In the current issue of PLANET magazine I review Stephen Knight’s book MERLIN Knowledge and Power Through the Ages  (Cornell University Press, £18.95). His approach is similar to that he brought to his earlier study of the Robin Hood legend. On the one hand he identifies his subject as a character with identifiable characteristics but on the other hand he emphasises the mythic rather than the personal nature of these characteristics. He has little time for what he calls the “re-formation of knowledge in the service of individual identity” , an approach which involves trying to prove that Robin Hood or Merlin were real historical characters living at a specified time in the past. Attempts have been made to do just that for both of these characters which have the air about them of those who argue for the literal truth of stories in the Bible or other religious tales. Wanting to believe that fragments of ancient rope found on Mount Ararat might be from Noah’s Ark is just one recent example of this tendency.

Saying this is not to say absolutely that there could not have been an historical person that fed into the legendary identity of Robin Hood, or a bardic Myrddin who became the Merlin of legend. It is to say that the really interesting thing about such characters is their legendary status rather than any possible actual historical existence. The same can be said of Taliesin, Arthur and many other legendary figures. What they became as their stories grew expanded beyond the confines of a particular age, let alone a particular life. In trying to show that Merlin figuratively represents Knowledge and its relation to the power structures of particular ages, Knight is able to present Merlin as embodying the relationship between Knowledge and Power in different historical periods. Sometimes he is able to instruct those in power, sometimes he is used by them and sometimes he is marginalised. Interestingly Knight sees such Knowledge in our own age as serving the interests of individuals rather than institutions.
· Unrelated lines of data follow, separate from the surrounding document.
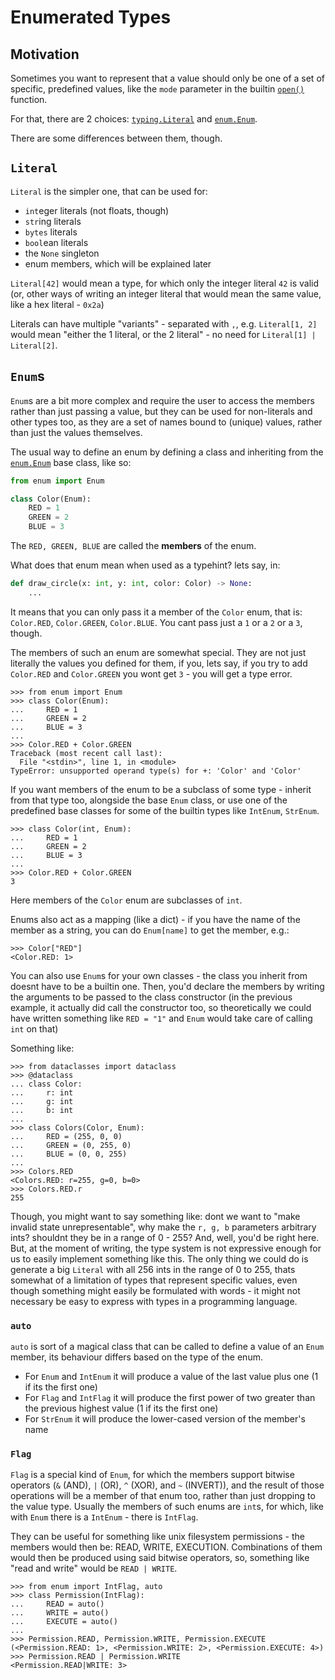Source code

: # Enumerated Types

## Motivation

Sometimes you want to represent that a value should only be one of a set of specific, predefined values, like the `mode` parameter in the builtin [``open()``](https://docs.python.org/3/library/functions.html#open) function.

For that, there are 2 choices: [``typing.Literal``](https://docs.python.org/3/library/typing.html#typing.Literal) and [``enum.Enum``](https://docs.python.org/3/library/enum.html#enum.Enum).

There are some differences between them, though. 

## `Literal`

``Literal`` is the simpler one, that can be used for:

- ``int``eger literals (not floats, though)
- ``str``ing literals
- ``bytes`` literals
- ``bool``ean literals
- the ``None`` singleton
- enum members, which will be explained later

``Literal[42]`` would mean a type, for which only the integer literal ``42`` is valid (or, other ways of writing an integer literal that would mean the same value, like a hex literal - ``0x2a``)

Literals can have multiple "variants" - separated with ``,``, e.g. ``Literal[1, 2]`` would mean "either the 1 literal, or the 2 literal" - no need for ``Literal[1] | Literal[2]``.

## `Enum`s

``Enum``s are a bit more complex and require the user to access the members rather than just passing a value, but they can be used for non-literals and other types too, as they are
a set of names bound to (unique) values, rather than just the values themselves.

The usual way to define an enum by defining a class and inheriting from the [``enum.Enum``](https://docs.python.org/3/library/enum.html#enum.Enum) base class, like so:

```python
from enum import Enum

class Color(Enum):
    RED = 1
    GREEN = 2
    BLUE = 3
```

The ``RED, GREEN, BLUE`` are called the **members** of the enum.

What does that enum mean when used as a typehint? lets say, in:

```python
def draw_circle(x: int, y: int, color: Color) -> None:
    ...
```

It means that you can only pass it a member of the ``Color`` enum, that is: ``Color.RED``, ``Color.GREEN``, ``Color.BLUE``. You cant pass just a ``1`` or a ``2`` or a ``3``, though.

The members of such an enum are somewhat special. They are not just literally the values you defined for them, if you, lets say, if you try to add ``Color.RED`` and ``Color.GREEN`` you wont get ``3`` - you will get a type error.

```python-repl
>>> from enum import Enum
>>> class Color(Enum):
...     RED = 1
...     GREEN = 2
...     BLUE = 3
...
>>> Color.RED + Color.GREEN
Traceback (most recent call last):
  File "<stdin>", line 1, in <module>
TypeError: unsupported operand type(s) for +: 'Color' and 'Color'
```

If you want members of the enum to be a subclass of some type - inherit from that type too, alongside the base ``Enum`` class, or use one of the predefined base classes for some of the builtin types like ``IntEnum``, ``StrEnum``.

```python-repl
>>> class Color(int, Enum):
...     RED = 1
...     GREEN = 2
...     BLUE = 3
...
>>> Color.RED + Color.GREEN
3
```

Here members of the ``Color`` enum are subclasses of ``int``.

Enums also act as a mapping (like a dict) - if you have the name of the member as a string, you can do ``Enum[name]`` to get the member, e.g.:

```python-repl
>>> Color["RED"]
<Color.RED: 1>
```

You can also use ``Enum``s for your own classes - the class you inherit from doesnt have to be a builtin one. Then, you'd declare the members by writing the arguments to be passed to the class constructor (in the previous example, it actually did call the constructor too, so theoretically we could have written something like ``RED = "1"`` and ``Enum`` would take care of calling ``int`` on that)

Something like:

```python-repl
>>> from dataclasses import dataclass
>>> @dataclass
... class Color:
...     r: int
...     g: int
...     b: int
...
>>> class Colors(Color, Enum):
...     RED = (255, 0, 0)
...     GREEN = (0, 255, 0)
...     BLUE = (0, 0, 255)
...
>>> Colors.RED
<Colors.RED: r=255, g=0, b=0>
>>> Colors.RED.r
255
```

Though, you might want to say something like: dont we want to "make invalid state unrepresentable", why make the ``r, g, b`` parameters arbitrary ints? shouldnt they be in a range of 0 - 255?
And, well, you'd be right here. But, at the moment of writing, the type system is not expressive enough for us to easily implement something like this. The only thing we could do is generate a big ``Literal`` with all 256 ints in the range of 0 to 255,
thats somewhat of a limitation of types that represent specific values, even though something might easily be formulated with words - it might not necessary be easy to express with types in a programming language.

### ``auto``

``auto`` is sort of a magical class that can be called to define a value of an ``Enum`` member, its behaviour differs based on the type of the enum.

- For ``Enum`` and ``IntEnum`` it will produce a value of the last value plus one (1 if its the first one)
- For ``Flag`` and ``IntFlag`` it will produce the first power of two greater than the previous highest value (1 if its the first one)
- For ``StrEnum`` it will produce the lower-cased version of the member's name

### ``Flag``

``Flag`` is a special kind of ``Enum``, for which the members support bitwise operators (``&`` (AND), ``|`` (OR), ``^`` (XOR), and ``~`` (INVERT)), and the result of those operations will be a member of that enum too, rather than just dropping to the value type. Usually the members of such enums are ``int``s, for which, like with ``Enum`` there is a ``IntEnum`` - there is ``IntFlag``.

They can be useful for something like unix filesystem permissions - the members would then be: READ, WRITE, EXECUTION.
Combinations of them would then be produced using said bitwise operators, so, something like "read and write" would be ``READ | WRITE``.

```python-repl
>>> from enum import IntFlag, auto
>>> class Permission(IntFlag):
...     READ = auto()
...     WRITE = auto()
...     EXECUTE = auto()
...
>>> Permission.READ, Permission.WRITE, Permission.EXECUTE
(<Permission.READ: 1>, <Permission.WRITE: 2>, <Permission.EXECUTE: 4>)
>>> Permission.READ | Permission.WRITE
<Permission.READ|WRITE: 3>
```

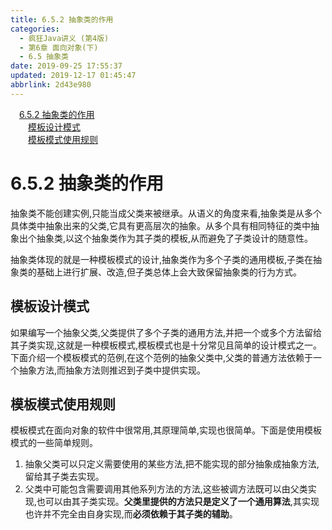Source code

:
 ```yaml
---
title: 6.5.2 抽象类的作用
categories: 
  - 疯狂Java讲义 (第4版)
  - 第6章 面向对象(下)
  - 6.5 抽象类
date: 2019-09-25 17:55:37
updated: 2019-12-17 01:45:47
abbrlink: 2d43e980
---
```

<div id='my_toc'><a href="/JavaReadingNotes/2d43e980/#6.5.2-抽象类的作用" class="header_1">6.5.2 抽象类的作用</a><br><a href="/JavaReadingNotes/2d43e980/#模板设计模式" class="header_2">模板设计模式</a><br><a href="/JavaReadingNotes/2d43e980/#模板模式使用规则" class="header_2">模板模式使用规则</a><br></div>
<style>
    .header_1{
        margin-left: 1em;
    }
    .header_2{
        margin-left: 2em;
    }
    .header_3{
        margin-left: 3em;
    }
    .header_4{
        margin-left: 4em;
    }
    .header_5{
        margin-left: 5em;
    }
    .header_6{
        margin-left: 6em;
    }
</style>
<!--more-->
<script>if (navigator.platform.search('arm')==-1){document.getElementById('my_toc').style.display = 'none';}
var e,p = document.getElementsByTagName('p');while (p.length>0) {e = p[0];e.parentElement.removeChild(e);}
</script>

<!--end-->
<!--SSTStart-->
# 6.5.2 抽象类的作用 #
抽象类不能创建实例,只能当成父类来被继承。从语义的角度来看,抽象类是从多个具体类中抽象出来的父类,它具有更高层次的抽象。从多个具有相同特征的类中抽象出个抽象类,以这个抽象类作为其子类的模板,从而避免了子类设计的随意性。

抽象类体现的就是一种模板模式的设计,抽象类作为多个子类的通用模板,子类在抽象类的基础上进行扩展、改造,但子类总体上会大致保留抽象类的行为方式。
## 模板设计模式 ##
如果编写一个抽象父类,父类提供了多个子类的通用方法,并把一个或多个方法留给其子类实现,这就是一种模板模式,模板模式也是十分常见且简单的设计模式之一。
下面介绍一个模板模式的范例,在这个范例的抽象父类中,父类的普通方法依赖于一个抽象方法,而抽象方法则推迟到子类中提供实现。

## 模板模式使用规则 ##
模板模式在面向对象的软件中很常用,其原理简单,实现也很简单。下面是使用模板模式的一些简单规则。
1. 抽象父类可以只定义需要使用的某些方法,把不能实现的部分抽象成抽象方法,留给其子类去实现。
2. 父类中可能包含需要调用其他系列方法的方法,这些被调方法既可以由父类实现,也可以由其子类实现。**父类里提供的方法只是定义了一个通用算法**,其实现也许并不完全由自身实现,而**必须依赖于其子类的辅助**。
<!--SSTStop-->

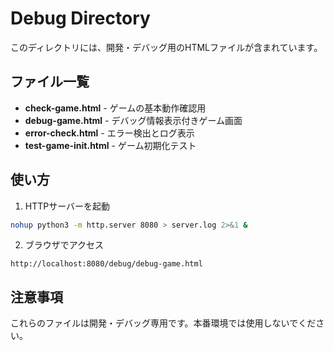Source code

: # Debug Directory

このディレクトリには、開発・デバッグ用のHTMLファイルが含まれています。

## ファイル一覧

- **check-game.html** - ゲームの基本動作確認用
- **debug-game.html** - デバッグ情報表示付きゲーム画面
- **error-check.html** - エラー検出とログ表示
- **test-game-init.html** - ゲーム初期化テスト

## 使い方

1. HTTPサーバーを起動
```bash
nohup python3 -m http.server 8080 > server.log 2>&1 &
```

2. ブラウザでアクセス
```
http://localhost:8080/debug/debug-game.html
```

## 注意事項

これらのファイルは開発・デバッグ専用です。本番環境では使用しないでください。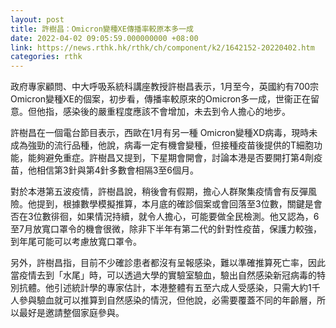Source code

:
 ```yaml
---
layout: post
title: 許樹昌：Omicron變種XE傳播率較原本多一成
date: 2022-04-02 09:05:59.000000000 +08:00
link: https://news.rthk.hk/rthk/ch/component/k2/1642152-20220402.htm
categories: rthk
---
```


政府專家顧問、中大呼吸系統科講座教授許樹昌表示，1月至今，英國約有700宗Omicron變種XE的個案，初步看，傳播率較原來的Omicron多一成，世衞正在留意。但他指，感染後的嚴重程度應該不會增加，未去到令人擔心的地步。

許樹昌在一個電台節目表示，西歐在1月有另一種 Omicron變種XD病毒，現時未成為強勁的流行品種，他說，病毒一定有機會變種，但接種疫苗後提供的T細胞功能，能夠避免重症。許樹昌又提到，下星期會開會，討論本港是否要開打第4劑疫苗，他相信第3針與第4針多數會相隔3至6個月。

對於本港第五波疫情，許樹昌說，稍後會有假期，擔心人群聚集疫情會有反彈風險。他提到，根據數學模擬推算，本月底的確診個案或會回落至3位數，關鍵是會否在3位數徘徊，如果情況持續，就令人擔心，可能要做全民檢測。他又認為，6至7月放寬口罩令的機會很微，除非下半年有第二代的針對性疫苗，保護力較強，到年尾可能可以考慮放寬口罩令。

另外，許樹昌指，目前不少確診患者都沒有呈報感染，難以準確推算死亡率，因此當疫情去到「水尾」時，可以透過大學的實驗室驗血，驗出自然感染新冠病毒的特別抗體。他引述統計學的專家估計，本港整體有五至六成人受感染，只需大約1千人參與驗血就可以推算到自然感染的情況，但他說，必需要覆蓋不同的年齡層，所以最好是邀請整個家庭參與。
How might such an analysis be extended to the deeper mythic significance of characters seen to have their origins not in remarkable individuals but deities from a distant past? Surely no-one would confuse these with real people? Perhaps not. But a similar process seems to operate when these deities continue their mythic lives in later ages in folk tales, poetry or fictional writing. What happens here is in some ways the reverse of the process described above. In at least one version of the way this works a goddess or god is reduced in status to that of a character in a story and may, in the story, be interacting with other characters whose status is uncertain or who do not have any significant life outside the story. Here, it is not so much that we want to find out who this character really was but who(s)he really is.  If a character in a story, a legend or other narrative embodies a mythic significance, and if the stories told about such characters speak to us directly at the mythic level, then should we be so literalistic as to worry about how they correspond to identified deities in the past and how much the redactors of the story did, or did not, understand this?  Linguistic evidence may provide us with such a link and we might regard this as a bonus. But given the paucity of information about such deities in the past; and given the fact that even as deities their character may have varied at different times in that past, shouldn’t we be thinking rather about how we can build a relationship with them in the present?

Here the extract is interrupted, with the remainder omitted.